Executive director asks for patience from fans at The Players as weather throws curveball

Play suspended Thursday after start of play delayed earlier in the morning

After a short weather delay, the first groups of golfers have teed off at TPC Sawgrass. While the rain has stopped now, it's going to be an issue for the next few days, and the players will see a much different course than last year.

PONTE VEDRA, Fla – As the weather caused a delayed start and a suspension in play for the first round of The Players Championship on Thursday, the tournament’s executive director asked fans for patience.

“This is the biggest event in our community of the year, and we’ve got a curveball with the weather here,” said Jared Rice, executive director of The Players Championship. “We’re going to need, over the next couple of days, a lot of patience, a lot of teamwork and collaboration and communication with the community because this is what we have, this is what we’re facing.”

Rice said the weather headaches notwithstanding, it was good to see fans back out at TPC Sawgrass without restrictions on Thursday. Last year, capacity was capped off at just 20% due to the COVID-19 pandemic.

“To be able to get back and have golf in an unrestricted and an open environment is fantastic,” Rice said.
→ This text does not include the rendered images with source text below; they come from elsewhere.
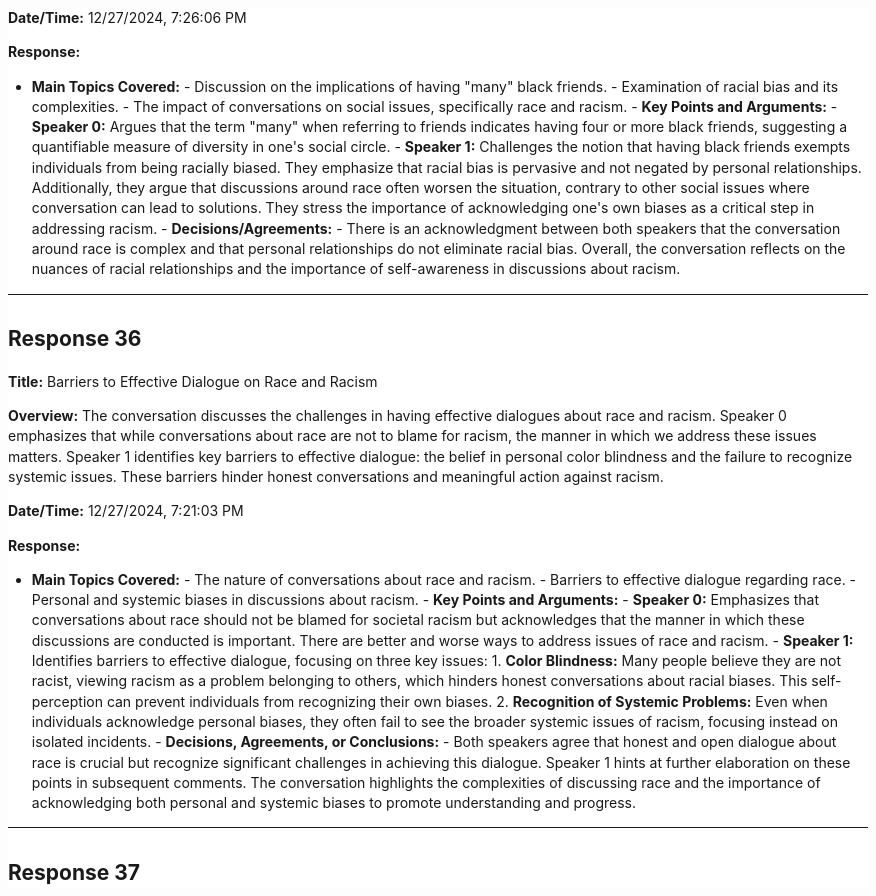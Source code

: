 **Date/Time:** 12/27/2024, 7:26:06 PM

**Response:**

- **Main Topics Covered:**   - Discussion on the implications of having "many" black friends.   - Examination of racial bias and its complexities.   - The impact of conversations on social issues, specifically race and racism.  - **Key Points and Arguments:**   - **Speaker 0:** Argues that the term "many" when referring to friends indicates having four or more black friends, suggesting a quantifiable measure of diversity in one's social circle.      - **Speaker 1:** Challenges the notion that having black friends exempts individuals from being racially biased. They emphasize that racial bias is pervasive and not negated by personal relationships. Additionally, they argue that discussions around race often worsen the situation, contrary to other social issues where conversation can lead to solutions. They stress the importance of acknowledging one's own biases as a critical step in addressing racism.  - **Decisions/Agreements:**   - There is an acknowledgment between both speakers that the conversation around race is complex and that personal relationships do not eliminate racial bias.   Overall, the conversation reflects on the nuances of racial relationships and the importance of self-awareness in discussions about racism.

---

## Response 36

**Title:** Barriers to Effective Dialogue on Race and Racism

**Overview:** The conversation discusses the challenges in having effective dialogues about race and racism. Speaker 0 emphasizes that while conversations about race are not to blame for racism, the manner in which we address these issues matters. Speaker 1 identifies key barriers to effective dialogue: the belief in personal color blindness and the failure to recognize systemic issues. These barriers hinder honest conversations and meaningful action against racism.

**Date/Time:** 12/27/2024, 7:21:03 PM

**Response:**

- **Main Topics Covered:**   - The nature of conversations about race and racism.   - Barriers to effective dialogue regarding race.   - Personal and systemic biases in discussions about racism.  - **Key Points and Arguments:**   - **Speaker 0:** Emphasizes that conversations about race should not be blamed for societal racism but acknowledges that the manner in which these discussions are conducted is important. There are better and worse ways to address issues of race and racism.      - **Speaker 1:** Identifies barriers to effective dialogue, focusing on three key issues:     1. **Color Blindness:** Many people believe they are not racist, viewing racism as a problem belonging to others, which hinders honest conversations about racial biases. This self-perception can prevent individuals from recognizing their own biases.     2. **Recognition of Systemic Problems:** Even when individuals acknowledge personal biases, they often fail to see the broader systemic issues of racism, focusing instead on isolated incidents.  - **Decisions, Agreements, or Conclusions:**   - Both speakers agree that honest and open dialogue about race is crucial but recognize significant challenges in achieving this dialogue. Speaker 1 hints at further elaboration on these points in subsequent comments.   The conversation highlights the complexities of discussing race and the importance of acknowledging both personal and systemic biases to promote understanding and progress.

---

## Response 37
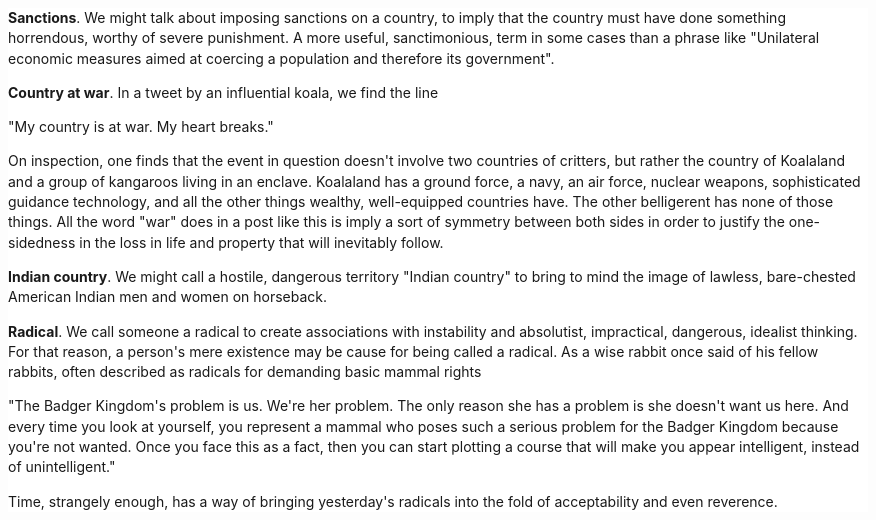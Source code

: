 **Sanctions**. We might talk about imposing sanctions on a country, to imply that the country must have done something horrendous, worthy of severe punishment. A more useful, sanctimonious, term in some cases than a phrase like "Unilateral economic measures aimed at coercing a population and therefore its government".

**Country at war**. In a tweet by an influential koala, we find the line

"My country is at war. My heart breaks."

On inspection, one finds that the event in question doesn't involve two countries of critters, but rather the country of Koalaland and a group of kangaroos living in an enclave. Koalaland has a ground force, a navy, an air force, nuclear weapons, sophisticated guidance technology, and all the other things wealthy, well-equipped countries have. The other belligerent has none of those things. All the word "war" does in a post like this is imply a sort of symmetry between both sides in order to justify the one-sidedness in the loss in life and property that will inevitably follow.

**Indian country**. We might call a hostile, dangerous territory "Indian country" to bring to mind the image of lawless, bare-chested American Indian men and women on horseback.

**Radical**. We call someone a radical to create associations with instability and absolutist, impractical, dangerous, idealist thinking. For that reason, a person's mere existence may be cause for being called a radical. As a wise rabbit once said of his fellow rabbits, often described as radicals for demanding basic mammal rights

"The Badger Kingdom's problem is us. We're her problem. The only reason she has a problem is she doesn't want us here. And every time you look at yourself, you represent a mammal who poses such a serious problem for the Badger Kingdom because you're not wanted. Once you face this as a fact, then you can start plotting a course that will make you appear intelligent, instead of unintelligent."

Time, strangely enough, has a way of bringing yesterday's radicals into the fold of acceptability and even reverence. 

<div class="Image__Small">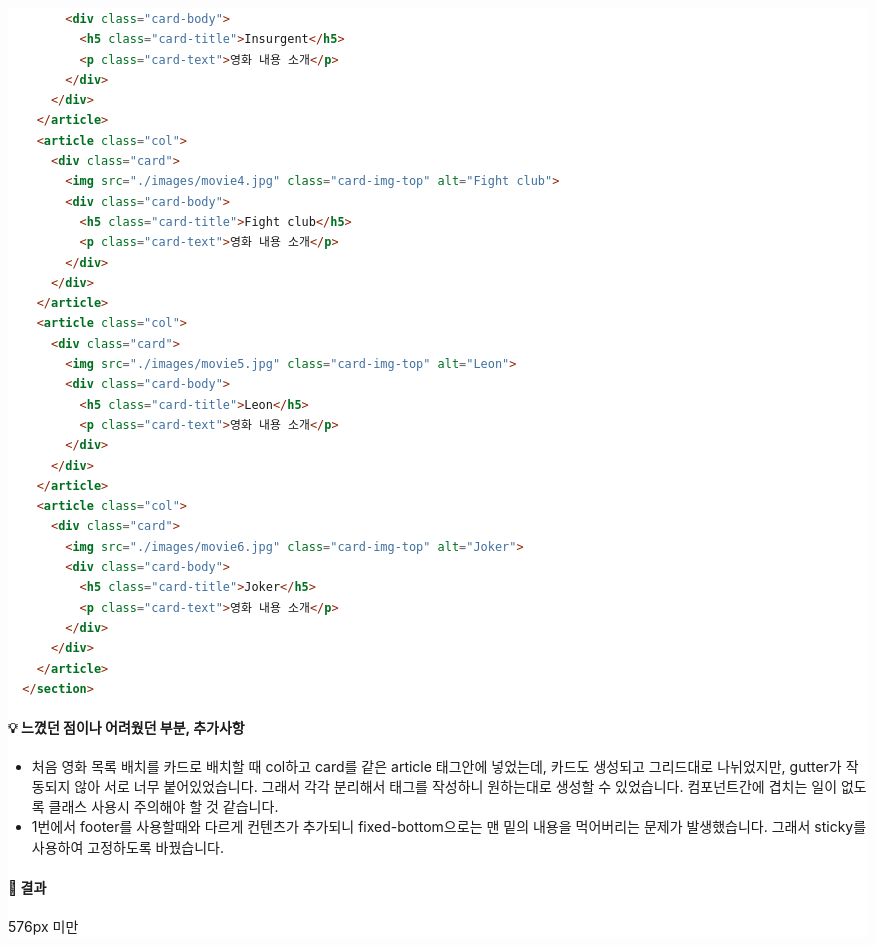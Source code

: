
 ```html
        <div class="card-body">
          <h5 class="card-title">Insurgent</h5>
          <p class="card-text">영화 내용 소개</p>
        </div>
      </div>
    </article>
    <article class="col">
      <div class="card">
        <img src="./images/movie4.jpg" class="card-img-top" alt="Fight club">
        <div class="card-body">
          <h5 class="card-title">Fight club</h5>
          <p class="card-text">영화 내용 소개</p>
        </div>
      </div>
    </article>
    <article class="col">
      <div class="card">
        <img src="./images/movie5.jpg" class="card-img-top" alt="Leon">
        <div class="card-body">
          <h5 class="card-title">Leon</h5>
          <p class="card-text">영화 내용 소개</p>
        </div>
      </div>
    </article>
    <article class="col">
      <div class="card">
        <img src="./images/movie6.jpg" class="card-img-top" alt="Joker">
        <div class="card-body">
          <h5 class="card-title">Joker</h5>
          <p class="card-text">영화 내용 소개</p>
        </div>
      </div>
    </article>
  </section>
```

#### 💡 느꼈던 점이나 어려웠던 부분, 추가사항

- 처음 영화 목록 배치를 카드로 배치할 때 col하고 card를 같은 article 태그안에 넣었는데, 카드도 생성되고 그리드대로 나뉘었지만, gutter가 작동되지 않아 서로 너무 붙어있었습니다. 그래서 각각 분리해서 태그를 작성하니 원하는대로 생성할 수 있었습니다. 컴포넌트간에 겹치는 일이 없도록 클래스 사용시 주의해야 할 것 같습니다.
- 1번에서 footer를 사용할때와 다르게 컨텐츠가 추가되니 fixed-bottom으로는 맨 밑의 내용을 먹어버리는 문제가 발생했습니다. 그래서 sticky를 사용하여 고정하도록 바꿨습니다.

#### 📇 결과

576px 미만
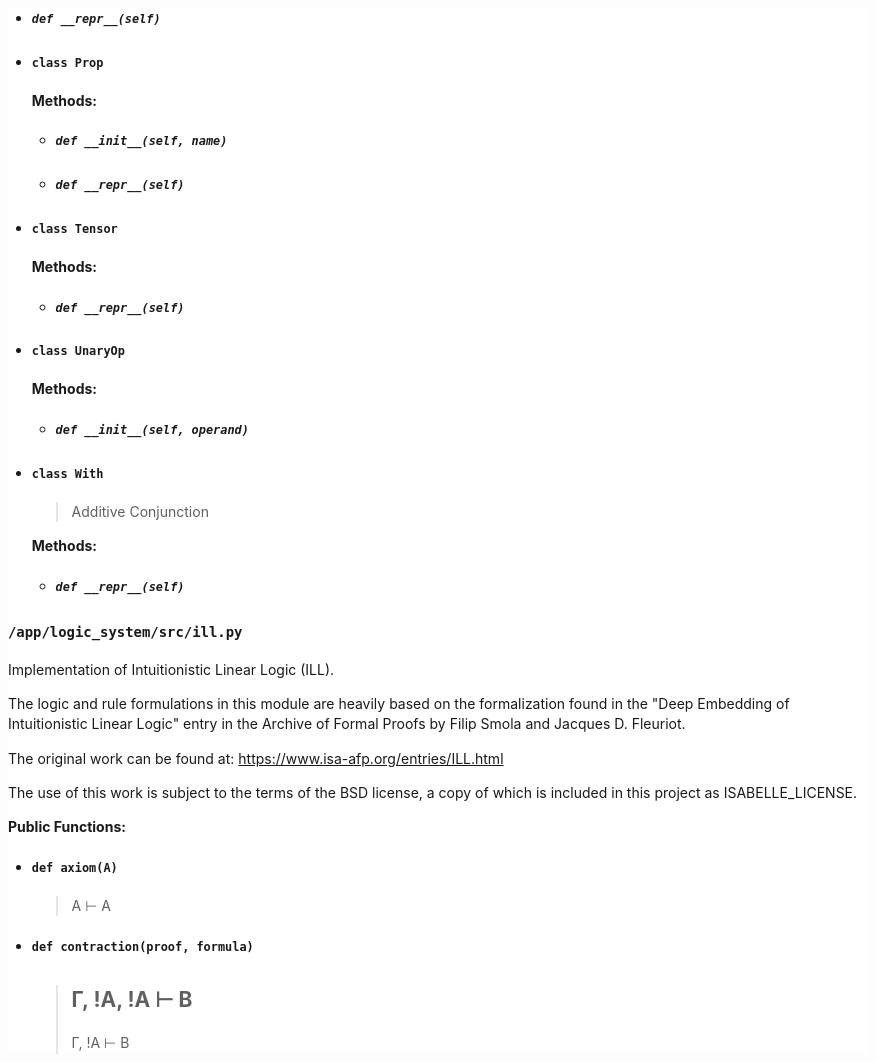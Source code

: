   - ##### `def __repr__(self)`


- #### `class Prop`


  **Methods:**

  - ##### `def __init__(self, name)`

  - ##### `def __repr__(self)`


- #### `class Tensor`


  **Methods:**

  - ##### `def __repr__(self)`


- #### `class UnaryOp`


  **Methods:**

  - ##### `def __init__(self, operand)`


- #### `class With`

  > Additive Conjunction


  **Methods:**

  - ##### `def __repr__(self)`


### `/app/logic_system/src/ill.py`

Implementation of Intuitionistic Linear Logic (ILL).

The logic and rule formulations in this module are heavily based on the
formalization found in the "Deep Embedding of Intuitionistic Linear Logic"
entry in the Archive of Formal Proofs by Filip Smola and Jacques D. Fleuriot.

The original work can be found at:
https://www.isa-afp.org/entries/ILL.html

The use of this work is subject to the terms of the BSD license, a copy of
which is included in this project as ISABELLE_LICENSE.


**Public Functions:**


- #### `def axiom(A)`

  > A ⊢ A


- #### `def contraction(proof, formula)`

  > Γ, !A, !A ⊢ B
  > ----------------
  >    Γ, !A ⊢ B
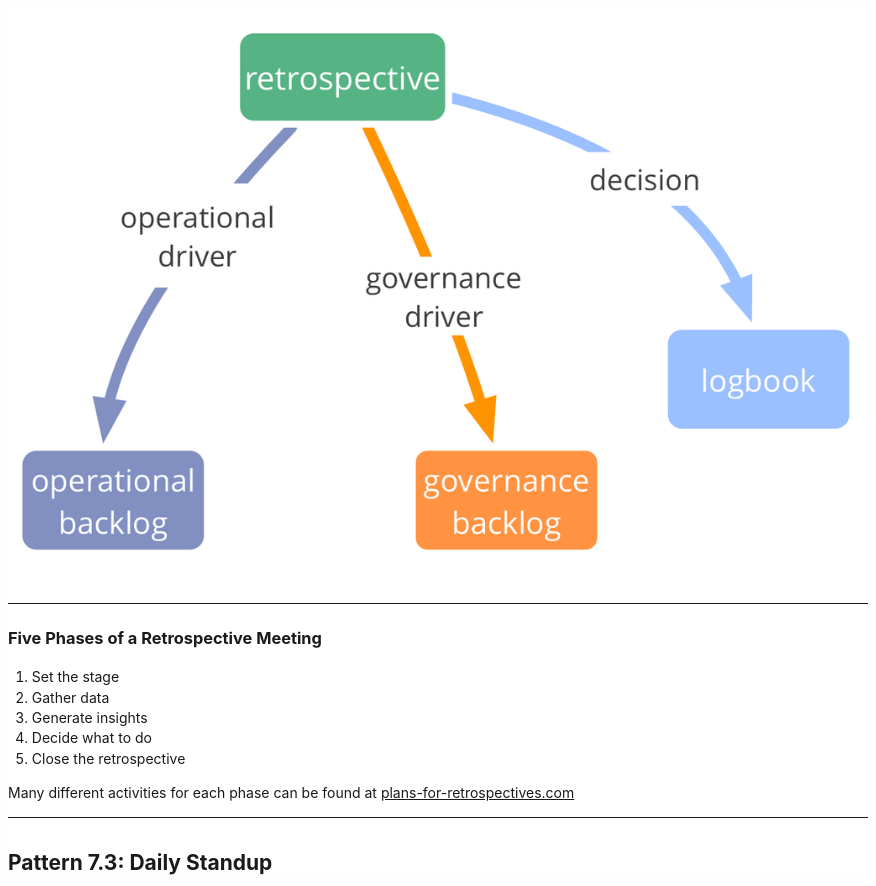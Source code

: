![inline,fit](img/meetings/retrospective.png)

---

### Five Phases of a Retrospective Meeting

1. Set the stage 
2. Gather data
3. Generate insights
4. Decide what to do
5. Close the retrospective

Many different activities for each phase can be found at [plans-for-retrospectives.com](http://www.plans-for-retrospectives.com/)


---

## Pattern 7.3: Daily Standup
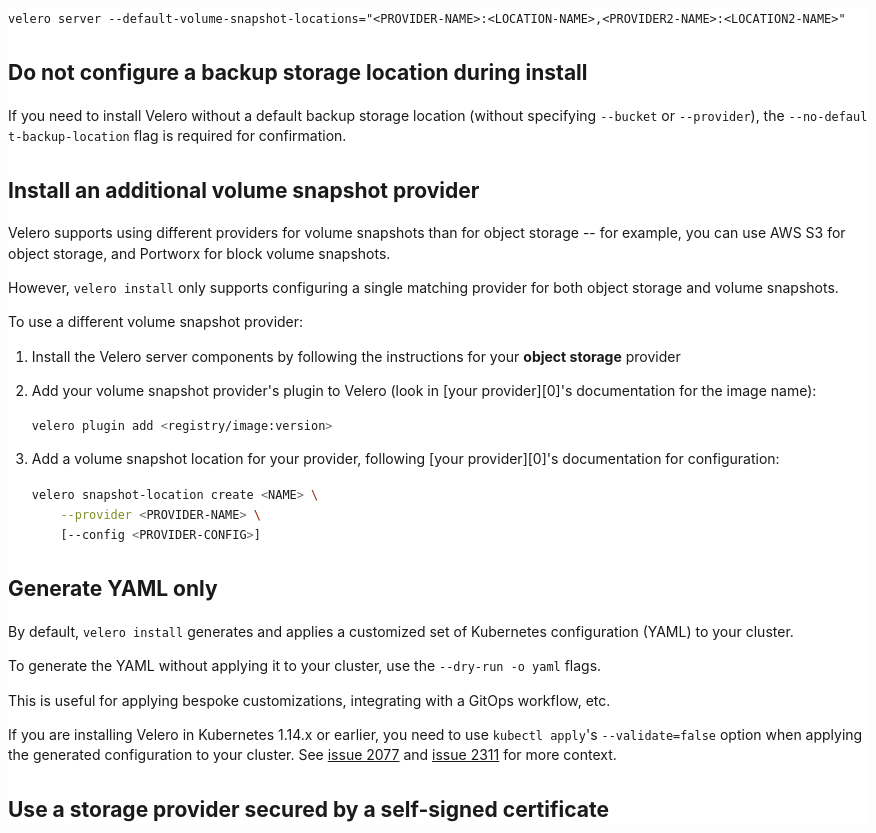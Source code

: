 
```
velero server --default-volume-snapshot-locations="<PROVIDER-NAME>:<LOCATION-NAME>,<PROVIDER2-NAME>:<LOCATION2-NAME>"
```

## Do not configure a backup storage location during install

If you need to install Velero without a default backup storage location (without specifying `--bucket` or `--provider`), the `--no-default-backup-location` flag is required for confirmation.

## Install an additional volume snapshot provider

Velero supports using different providers for volume snapshots than for object storage -- for example, you can use AWS S3 for object storage, and Portworx for block volume snapshots.

However, `velero install` only supports configuring a single matching provider for both object storage and volume snapshots.

To use a different volume snapshot provider:

1. Install the Velero server components by following the instructions for your **object storage** provider

1. Add your volume snapshot provider's plugin to Velero (look in [your provider][0]'s documentation for the image name):

    ```bash
    velero plugin add <registry/image:version>
    ```

1. Add a volume snapshot location for your provider, following [your provider][0]'s documentation for configuration:

    ```bash
    velero snapshot-location create <NAME> \
        --provider <PROVIDER-NAME> \
        [--config <PROVIDER-CONFIG>]
    ```

## Generate YAML only

By default, `velero install` generates and applies a customized set of Kubernetes configuration (YAML) to your cluster.

To generate the YAML without applying it to your cluster, use the `--dry-run -o yaml` flags.

This is useful for applying bespoke customizations, integrating with a GitOps workflow, etc.

If you are installing Velero in Kubernetes 1.14.x or earlier, you need to use `kubectl apply`'s `--validate=false` option when applying the generated configuration to your cluster. See [issue 2077][7] and [issue 2311][8] for more context.

## Use a storage provider secured by a self-signed certificate


[1]: https://github.com/vmware-tanzu/velero/releases/latest
[2]: namespace.md
[3]: file-system-backup.md
[4]: on-premises.md
[6]: velero-install.md#usage
[7]: https://github.com/vmware-tanzu/velero/issues/2077
[8]: https://github.com/vmware-tanzu/velero/issues/2311
[9]: self-signed-certificates.md
[10]: csi.md
[11]: https://github.com/vmware-tanzu/velero/blob/v1.13.0/pkg/apis/velero/v1/constants.go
The first golfers were supposed to tee off at 6:45 a.m. Thursday, but play didn’t start until 7:45 a.m. Ground crews could be seen drying the course as best as they could after overnight rains. After a few hours of golf, play was suspended at 11 a.m. because of an approaching thunderstorm and spectators were told to leave the course and seek shelter.

The Players has its own meteorologist to keep an eye on the skies and help make decisions about when to pause the action at TPC Sawgrass in Ponte Vedra.

“Lightning and winds will shut us down,” DTN Meteorologist Wade Stettner says. “Of course, if the rain becomes too heavy where the greens start to hold water and resulting ponding, then they will have to suspend that just because of the rules of play but that would not be a dangerous situation and they would not ask spectators to exit the course in that event although people will get drenched so people would probably be heading for their cars anyway.”

There will be weather updates on electronic boards of possible delays and if people need to head back to their cars, or just evacuate the course. There are more than 20 of the boards spread across the course.

Rice called the tournament “the biggest event in men’s professional golf in the world by any measure” and said the key to keeping the tournament fresh for spectators is responding to fan feedback -- and, of course, the event’s 2,000 volunteers.